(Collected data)
+-------+

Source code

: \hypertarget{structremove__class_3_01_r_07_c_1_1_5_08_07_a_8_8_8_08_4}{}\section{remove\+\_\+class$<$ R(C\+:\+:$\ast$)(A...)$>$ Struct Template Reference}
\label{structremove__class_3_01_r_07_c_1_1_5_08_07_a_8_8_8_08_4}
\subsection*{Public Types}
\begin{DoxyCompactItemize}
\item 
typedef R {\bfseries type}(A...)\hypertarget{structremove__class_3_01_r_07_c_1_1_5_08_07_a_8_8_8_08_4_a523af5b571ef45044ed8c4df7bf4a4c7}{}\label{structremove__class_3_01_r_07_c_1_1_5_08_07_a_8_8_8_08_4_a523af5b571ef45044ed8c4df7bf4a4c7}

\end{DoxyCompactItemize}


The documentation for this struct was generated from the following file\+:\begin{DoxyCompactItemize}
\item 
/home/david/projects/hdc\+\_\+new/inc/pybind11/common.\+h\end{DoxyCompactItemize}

+-------+

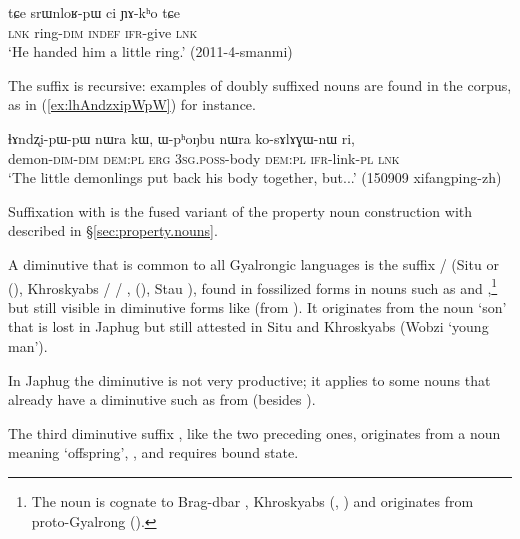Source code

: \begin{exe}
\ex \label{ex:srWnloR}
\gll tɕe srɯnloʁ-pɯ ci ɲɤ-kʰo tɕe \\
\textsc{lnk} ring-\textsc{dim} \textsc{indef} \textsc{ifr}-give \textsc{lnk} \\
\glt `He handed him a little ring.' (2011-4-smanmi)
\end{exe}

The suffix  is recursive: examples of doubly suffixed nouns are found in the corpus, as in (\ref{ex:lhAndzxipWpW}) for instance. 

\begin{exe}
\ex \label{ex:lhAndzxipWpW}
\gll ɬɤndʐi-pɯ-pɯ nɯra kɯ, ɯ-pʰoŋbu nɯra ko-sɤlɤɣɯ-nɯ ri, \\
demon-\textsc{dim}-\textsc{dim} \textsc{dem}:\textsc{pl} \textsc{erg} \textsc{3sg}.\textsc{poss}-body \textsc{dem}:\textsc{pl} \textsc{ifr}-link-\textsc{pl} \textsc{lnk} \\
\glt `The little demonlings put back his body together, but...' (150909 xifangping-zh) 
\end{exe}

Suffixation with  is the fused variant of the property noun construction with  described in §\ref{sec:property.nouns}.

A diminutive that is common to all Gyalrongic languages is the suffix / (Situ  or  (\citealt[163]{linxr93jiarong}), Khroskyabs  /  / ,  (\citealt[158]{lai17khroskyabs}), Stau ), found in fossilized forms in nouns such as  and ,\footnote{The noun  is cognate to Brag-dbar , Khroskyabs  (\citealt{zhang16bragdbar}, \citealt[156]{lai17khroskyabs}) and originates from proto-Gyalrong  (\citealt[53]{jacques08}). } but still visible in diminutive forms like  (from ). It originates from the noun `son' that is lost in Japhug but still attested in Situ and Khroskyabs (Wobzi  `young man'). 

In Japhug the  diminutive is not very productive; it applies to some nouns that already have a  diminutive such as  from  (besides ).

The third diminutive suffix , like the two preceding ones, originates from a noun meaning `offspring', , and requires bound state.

+-------+

PROBLEM REQUIREMENTS ▸
With "body" as the search string, filter the records and return each line that has it.

RESPONSE ▸
demon-\textsc{dim}-\textsc{dim} \textsc{dem}:\textsc{pl} \textsc{erg} \textsc{3sg}.\textsc{poss}-body \textsc{dem}:\textsc{pl} \textsc{ifr}-link-\textsc{pl} \textsc{lnk} \\
\glt `The little demonlings put back his body together, but...' (150909 xifangping-zh) 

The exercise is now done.